Estruturado em 24 cantos, Homero vagueia ao longo dos 15 mil versos pela acrópole e pelas praias de Ílio, território hostil aos argivos e companhia, morada dos rivais troianos do reino de Príamo, este, pai do agente responsável pelo exaustivo evento que serve de mote causal para os dez anos de confronto, especulados no texto da epopeia - em que apenas o último ano é revisado.
Quando Helena é raptada por Páris, Menelau, o esposo aguerrido e rei de Lacedemônia, conjura em companhia de Agamêmnon, seu irmão, o comando do trânsito da extensa frota de homens e aliados ao cerco, que ora resvalará contra as muralhas de Tróia, quanto sobre as naus dos gregos, a depender do time que ataque e de qual esteja em vantagem, incongruentes durante toda a trama. O grande herói, e talvez o mais complexo da peça, seja Aquiles, colérico e pandêmico, que avultará no embate épico quando Pátroclo, seu estimado companheiro, é morto por Heitor, irmão de Páris, que por sua vez, terá ceifada a vida diante da ira de Aquiles de pés velozes no emblemático canto 16. Se disperso da irracionalidade, sobra culpa para Aquiles, invenção esta da fatalidade.
No eixo da mimese, enquanto campo da possibilidade, o virtuosismo empregado pelo poema se dará no insuflar da moral de grande parte do elenco. Ainda que os episódios demonstrem figuras passíveis de falhas, o sentido último buscado no decorrer da trama engrandece os atos em uma gênese do heroísmo, no lugar de esquadrinhá-los ou perscrutá-los; por exemplo, caso matem um oponente lendário, ou sejam gerados como semi-deuses, ao modo de Aquiles, maior será a ode a sua pessoa. Porém, Homero não incapacita o leitor e espetaculariza o que são, simplesmente vencedores ou vencidos, humilhados na vitória já sem nexo ou na sua perda total.

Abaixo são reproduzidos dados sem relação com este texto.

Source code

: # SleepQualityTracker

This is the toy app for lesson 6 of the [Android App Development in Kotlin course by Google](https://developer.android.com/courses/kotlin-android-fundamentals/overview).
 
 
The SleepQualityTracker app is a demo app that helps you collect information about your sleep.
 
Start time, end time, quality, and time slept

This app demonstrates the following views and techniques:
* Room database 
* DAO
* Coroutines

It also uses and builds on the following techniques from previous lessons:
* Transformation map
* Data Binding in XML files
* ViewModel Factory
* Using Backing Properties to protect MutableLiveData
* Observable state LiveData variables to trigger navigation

O imaginário ortodoxo difundido por Homero e Hesíodo na sociedade arcaica de outrora, que precedeu ao clássico na Grécia Antiga, diz respeito à origem e difusão do panteão olímpico na cultura, os deuses desordenados e intricados à imagem de seus filhos humanos. Do alto das nuvens, e por terra, influem nas ações dos combatentes, se compadecendo e, principalmente, tramando e competindo entre si. Zeus, Atena, Ares, Afrodite, Poseidon, Hera, divisam preferidos e condenam os preteridos à categoria de inimigos, dispondo o palanque da carnificina como um tabuleiro estratégico de suas vontades. Seres mágicos, enriquecem a trama e denotam que serem cindidos não é um predicado exclusivo dos homens. Curioso também é imaginá-los como evocações de fé, que até mesmo o cristianismo usualmente formata em ídolos: referenciais para seus convertidos; o teísmo da antiguidade grega, a religião do Destino, já não se impõe como modus operandi, subtraído a um modelo pagão de comportamento erradicado.

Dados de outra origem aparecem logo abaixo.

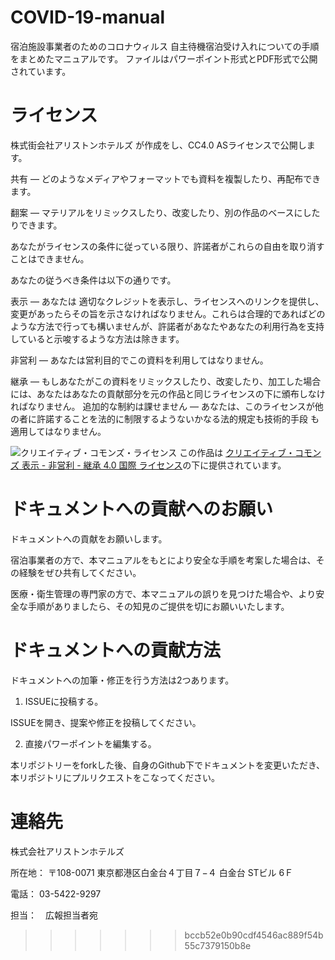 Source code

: # COVID-19-manual

宿泊施設事業者のためのコロナウィルス 自主待機宿泊受け入れについての手順をまとめたマニュアルです。
ファイルはパワーポイント形式とPDF形式で公開されています。


# ライセンス

株式街会社アリストンホテルズ が作成をし、CC4.0 ASライセンスで公開します。

共有 — どのようなメディアやフォーマットでも資料を複製したり、再配布できます。

翻案 — マテリアルをリミックスしたり、改変したり、別の作品のベースにしたりできます。

あなたがライセンスの条件に従っている限り、許諾者がこれらの自由を取り消すことはできません。

あなたの従うべき条件は以下の通りです。

表示 — あなたは 適切なクレジットを表示し、ライセンスへのリンクを提供し、変更があったらその旨を示さなければなりません。これらは合理的であればどのような方法で行っても構いませんが、許諾者があなたやあなたの利用行為を支持していると示唆するような方法は除きます。

非営利 — あなたは営利目的でこの資料を利用してはなりません。

継承 — もしあなたがこの資料をリミックスしたり、改変したり、加工した場合には、あなたはあなたの貢献部分を元の作品と同じライセンスの下に頒布しなければなりません。
追加的な制約は課せません — あなたは、このライセンスが他の者に許諾することを法的に制限するようないかなる法的規定も技術的手段 も適用してはなりません。

![クリエイティブ・コモンズ・ライセンス](https://i.creativecommons.org/l/by-nc-sa/4.0/88x31.png "サンプル")
この作品は [クリエイティブ・コモンズ 表示 - 非営利 - 継承 4.0 国際 ライセンス](http://creativecommons.org/licenses/by-nc-sa/4.0/)の下に提供されています。

# ドキュメントへの貢献へのお願い

ドキュメントへの貢献をお願いします。

宿泊事業者の方で、本マニュアルをもとにより安全な手順を考案した場合は、その経験をぜひ共有してください。

医療・衛生管理の専門家の方で、本マニュアルの誤りを見つけた場合や、より安全な手順がありましたら、その知見のご提供を切にお願いいたします。

# ドキュメントへの貢献方法

ドキュメントへの加筆・修正を行う方法は2つあります。

1. ISSUEに投稿する。

ISSUEを開き、提案や修正を投稿してください。

2. 直接パワーポイントを編集する。

本リポジトリーをforkした後、自身のGithub下でドキュメントを変更いただき、本リポジトリにプルリクエストをこなってください。

# 連絡先

株式会社アリストンホテルズ

所在地： 〒108-0071 東京都港区白金台４丁目７−４ 白金台 STビル 6Ｆ

電話： 03-5422-9297

担当：　広報担当者宛
>>>>>>> bccb52e0b90cdf4546ac889f54b55c7379150b8e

Diferente de Ulisses na “Odisseia”, que vagante por espaços diversos na sua volta para casa fez da Grécia um mundo, Aquiles e os demais personagens da Ilíada subsistem num único local, mas com força suficiente para ditar as histórias de aventura, fantasia, psicológicas e vindouras. Homero continua atual, permanece ouvido; seu nome é adjetivo do que é grandioso, não apenas como um tradicional artista oral, mas como aquele que atesta e funda, ainda que enraizado em mitos, a resistência frente à barbárie, as contradições entre a grandeza e a infâmia da guerra.